Task objective. Look for the word "Create" in the entries and copy each line where it appears.

The data.
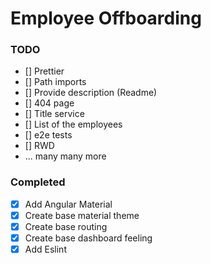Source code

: # Employee Offboarding

### TODO

- [] Prettier
- [] Path imports
- [] Provide description (Readme)
- [] 404 page
- [] Title service
- [] List of the employees
- [] e2e tests
- [] RWD
- ... many many more


### Completed
- [x] Add Angular Material
- [x] Create base material theme
- [x] Create base routing
- [x] Create base dashboard feeling
- [x] Add Eslint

Written answer.
- [x] Create base material theme
- [x] Create base routing
- [x] Create base dashboard feeling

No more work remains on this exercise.